(Collection entries)

+ + + +

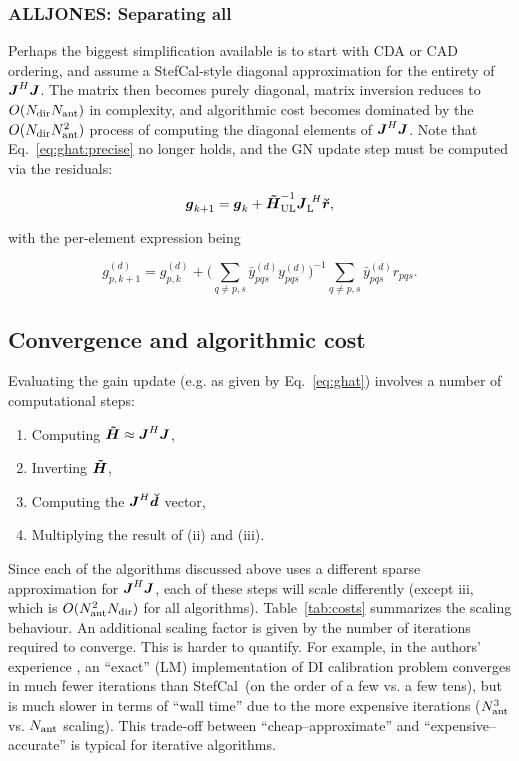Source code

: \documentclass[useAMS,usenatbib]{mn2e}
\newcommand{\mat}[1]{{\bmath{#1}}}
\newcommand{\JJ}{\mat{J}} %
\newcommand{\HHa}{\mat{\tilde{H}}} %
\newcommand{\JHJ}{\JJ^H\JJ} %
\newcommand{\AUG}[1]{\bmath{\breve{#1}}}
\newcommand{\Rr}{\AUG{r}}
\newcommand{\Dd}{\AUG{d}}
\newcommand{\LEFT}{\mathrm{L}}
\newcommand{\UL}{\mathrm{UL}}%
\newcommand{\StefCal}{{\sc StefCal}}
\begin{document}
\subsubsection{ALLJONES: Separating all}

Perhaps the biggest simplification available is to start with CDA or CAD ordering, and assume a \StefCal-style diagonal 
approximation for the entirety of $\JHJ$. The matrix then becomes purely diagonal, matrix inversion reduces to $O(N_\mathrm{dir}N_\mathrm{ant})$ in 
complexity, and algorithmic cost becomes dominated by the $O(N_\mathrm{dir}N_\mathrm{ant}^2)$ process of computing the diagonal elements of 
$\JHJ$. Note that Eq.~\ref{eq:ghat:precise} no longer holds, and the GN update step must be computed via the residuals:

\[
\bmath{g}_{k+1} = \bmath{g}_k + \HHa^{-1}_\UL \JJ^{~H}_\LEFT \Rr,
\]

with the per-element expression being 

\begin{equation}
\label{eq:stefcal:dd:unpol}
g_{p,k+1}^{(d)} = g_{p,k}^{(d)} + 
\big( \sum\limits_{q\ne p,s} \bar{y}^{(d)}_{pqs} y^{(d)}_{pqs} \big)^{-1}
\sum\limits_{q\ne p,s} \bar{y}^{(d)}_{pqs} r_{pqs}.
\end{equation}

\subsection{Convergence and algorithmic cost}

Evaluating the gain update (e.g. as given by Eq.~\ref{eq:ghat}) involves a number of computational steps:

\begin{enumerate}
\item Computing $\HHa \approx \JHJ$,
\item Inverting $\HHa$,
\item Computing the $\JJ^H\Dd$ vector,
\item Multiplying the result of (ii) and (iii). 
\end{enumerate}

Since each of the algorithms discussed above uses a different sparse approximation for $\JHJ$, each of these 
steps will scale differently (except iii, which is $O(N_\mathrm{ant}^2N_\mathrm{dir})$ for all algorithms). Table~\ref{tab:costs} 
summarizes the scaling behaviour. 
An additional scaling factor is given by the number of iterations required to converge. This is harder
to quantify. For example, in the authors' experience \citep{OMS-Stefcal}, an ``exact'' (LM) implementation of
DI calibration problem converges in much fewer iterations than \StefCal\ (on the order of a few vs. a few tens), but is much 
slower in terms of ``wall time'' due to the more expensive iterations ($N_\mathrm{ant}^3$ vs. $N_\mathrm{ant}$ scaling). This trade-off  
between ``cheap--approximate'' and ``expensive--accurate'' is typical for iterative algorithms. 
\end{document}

+ + + +

* [EXERCISE DETAILS] All entries must come back exactly as written, though without their pictures.

* [TASK OUTPUT]
Source code

: \documentclass[useAMS,usenatbib]{mn2e}
\newcommand{\mat}[1]{{\bmath{#1}}}
\newcommand{\JJ}{\mat{J}} %
\newcommand{\HHa}{\mat{\tilde{H}}} %
\newcommand{\JHJ}{\JJ^H\JJ} %
\newcommand{\AUG}[1]{\bmath{\breve{#1}}}
\newcommand{\Rr}{\AUG{r}}
\newcommand{\Dd}{\AUG{d}}
\newcommand{\LEFT}{\mathrm{L}}
\newcommand{\UL}{\mathrm{UL}}%
\newcommand{\StefCal}{{\sc StefCal}}
\begin{document}
\subsubsection{ALLJONES: Separating all}

Perhaps the biggest simplification available is to start with CDA or CAD ordering, and assume a \StefCal-style diagonal 
approximation for the entirety of $\JHJ$. The matrix then becomes purely diagonal, matrix inversion reduces to $O(N_\mathrm{dir}N_\mathrm{ant})$ in 
complexity, and algorithmic cost becomes dominated by the $O(N_\mathrm{dir}N_\mathrm{ant}^2)$ process of computing the diagonal elements of 
$\JHJ$. Note that Eq.~\ref{eq:ghat:precise} no longer holds, and the GN update step must be computed via the residuals:

\[
\bmath{g}_{k+1} = \bmath{g}_k + \HHa^{-1}_\UL \JJ^{~H}_\LEFT \Rr,
\]

with the per-element expression being 

\begin{equation}
\label{eq:stefcal:dd:unpol}
g_{p,k+1}^{(d)} = g_{p,k}^{(d)} + 
\big( \sum\limits_{q\ne p,s} \bar{y}^{(d)}_{pqs} y^{(d)}_{pqs} \big)^{-1}
\sum\limits_{q\ne p,s} \bar{y}^{(d)}_{pqs} r_{pqs}.
\end{equation}

\subsection{Convergence and algorithmic cost}

Evaluating the gain update (e.g. as given by Eq.~\ref{eq:ghat}) involves a number of computational steps:

\begin{enumerate}
\item Computing $\HHa \approx \JHJ$,
\item Inverting $\HHa$,
\item Computing the $\JJ^H\Dd$ vector,
\item Multiplying the result of (ii) and (iii). 
\end{enumerate}

Since each of the algorithms discussed above uses a different sparse approximation for $\JHJ$, each of these 
steps will scale differently (except iii, which is $O(N_\mathrm{ant}^2N_\mathrm{dir})$ for all algorithms). Table~\ref{tab:costs} 
summarizes the scaling behaviour. 
An additional scaling factor is given by the number of iterations required to converge. This is harder
to quantify. For example, in the authors' experience \citep{OMS-Stefcal}, an ``exact'' (LM) implementation of
DI calibration problem converges in much fewer iterations than \StefCal\ (on the order of a few vs. a few tens), but is much 
slower in terms of ``wall time'' due to the more expensive iterations ($N_\mathrm{ant}^3$ vs. $N_\mathrm{ant}$ scaling). This trade-off  
between ``cheap--approximate'' and ``expensive--accurate'' is typical for iterative algorithms. 
\end{document}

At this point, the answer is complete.